As the population of Western Europe grew, Poland became its breadbasket. A long-standing alliance with Lithuania culminated in the Polish-Lithuanian Commonwealth in 1569, which benefited from an early form of parliamentary government that gave the landed gentry unprecedented civil liberties and political influence. As the middle class prospered, patronage of the arts increased, and Poland looked westward, particularly to Germany and then to Italy for its cultural influence.
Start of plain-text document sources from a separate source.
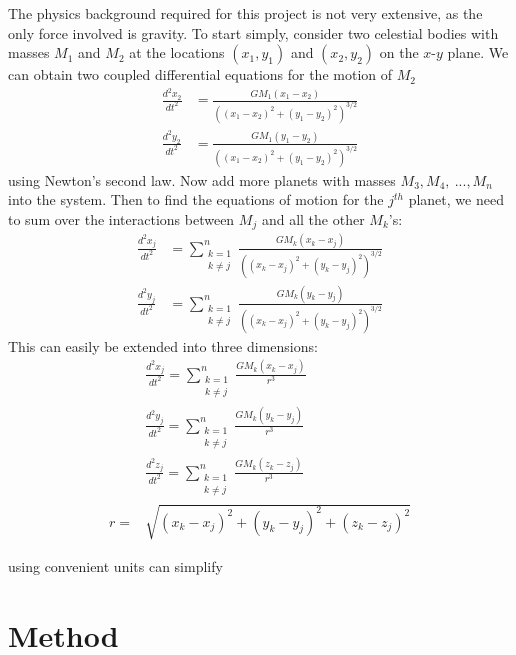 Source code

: \documentclass[prb,aps,twocolumn,showpacs,10pt]{revtex4-1}
\begin{document}
The physics background required for this project is not very extensive, as the only force involved is gravity. To start simply, consider two celestial bodies with masses $M_1$ and $M_2$ at the locations $(x_1,y_1)$ and $(x_2,y_2)$ on the $x$-$y$ plane. We can obtain two coupled differential equations for the motion of $M_2$
\begin{equation}
\begin{split}
\frac{d^2x_2}{dt^2} &= \frac{GM_1(x_1-x_2)}{((x_1-x_2)^2+(y_1-y_2)^2)^{3/2}}\\
\frac{d^2y_2}{dt^2} &= \frac{GM_1(y_1-y_2)}{((x_1-x_2)^2+(y_1-y_2)^2)^{3/2}}
\end{split}
\end{equation}
\noindent using Newton's second law. Now add more planets with masses $M_3, M_4, \ ..., M_n$ into the system. Then to find the equations of motion for the $j^{th}$ planet, we need to sum over the interactions between $M_j$ and all the other $M_k$'s:
\begin{equation}
\begin{split}
\frac{d^2x_j}{dt^2} &= \sum_{\substack{{k = 1}\\k \neq j}}^n \frac{GM_k(x_k-x_j)}{((x_k-x_j)^2+(y_k-y_j)^2)^{3/2}}\\
\frac{d^2y_j}{dt^2} &= \sum_{\substack{{k = 1}\\k \neq j}}^n \frac{GM_k(y_k-y_j)}{((x_k-x_j)^2+(y_k-y_j)^2)^{3/2}}
\end{split}
\end{equation}
\noindent This can easily be extended into three dimensions:
\begin{equation}
\begin{split}
&\frac{d^2x_j}{dt^2} = \sum_{\substack{{k = 1}\\k \neq j}}^n \frac{GM_k(x_k-x_j)}{r^3}\\
&\frac{d^2y_j}{dt^2} = \sum_{\substack{{k = 1}\\k \neq j}}^n \frac{GM_k(y_k-y_j)}{r^3}\\
&\frac{d^2z_j}{dt^2} = \sum_{\substack{{k = 1}\\k \neq j}}^n \frac{GM_k(z_k-z_j)}{r^3}\\
r = &\sqrt{(x_k-x_j)^2+(y_k-y_j)^2+(z_k-z_j)^2}
\end{split}
\end{equation}


using convenient units can simplify 

\section{Method}
\end{document}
Unfortunately, relatively little of the untold cultural riches, whether in manuscript or print, survived the ravages of subsequent wars and social upheavals. Even leading composers of that era are scantly represented, often by only one or two pieces. What survives, however, gives a vibrant picture of musical life in Kraków and the Commonwealth's other musical centers.
Tom Zajac, guest conductor and creator of the Chicago programmes, is a multi-instrumentalist and specialist in medieval and Renaissance music - and is second-generation Polish-American. He took part in a research visit to Poland in August 2011, at the invitation of the Polish Cultural Institute New York, to hear Polish early music and meet musicians and ensembles at two festivals: the Narol Festival and the Jaroslaw Song of Our Roots Festival in southeast Poland. He collected much material on his visit, including music that is rarely if ever heard in the U.S., and wrote an article for the Early Music America Journal about these experiences, published in their Winter 2011-12 issue.
The concert series opens with two rather famous chants, which honour St. Stanislaw, the patron saint of Poland, Gaude Mater Polonia, and Ortus de Polonia. Subsequent pieces employ the same chant as the tenor of a four-part setting by German-born Jerzy Liban, an early 16th-century theorist and composer.
Other pieces include Polish anonymous songs from Jan of Lublin’s Organ Book (c.1540). This manuscript contains some 300 sacred, secular and didactic works, making it the largest surviving collection of keyboard music from Renaissance Europe. Written in German organ tablature, once owned and perhaps compiled by the organist Jan of Lublin, it includes pieces by notable Western composers including Senfl, Josquin, Sermisy and Jannequin, and large numbers of anonymous Polish pieces. Some pieces in the collection, like the anonymous love song Oczy me mile / My Lovely Eyes, have been reunited by modern scholars with their texts, discovered in literary sources.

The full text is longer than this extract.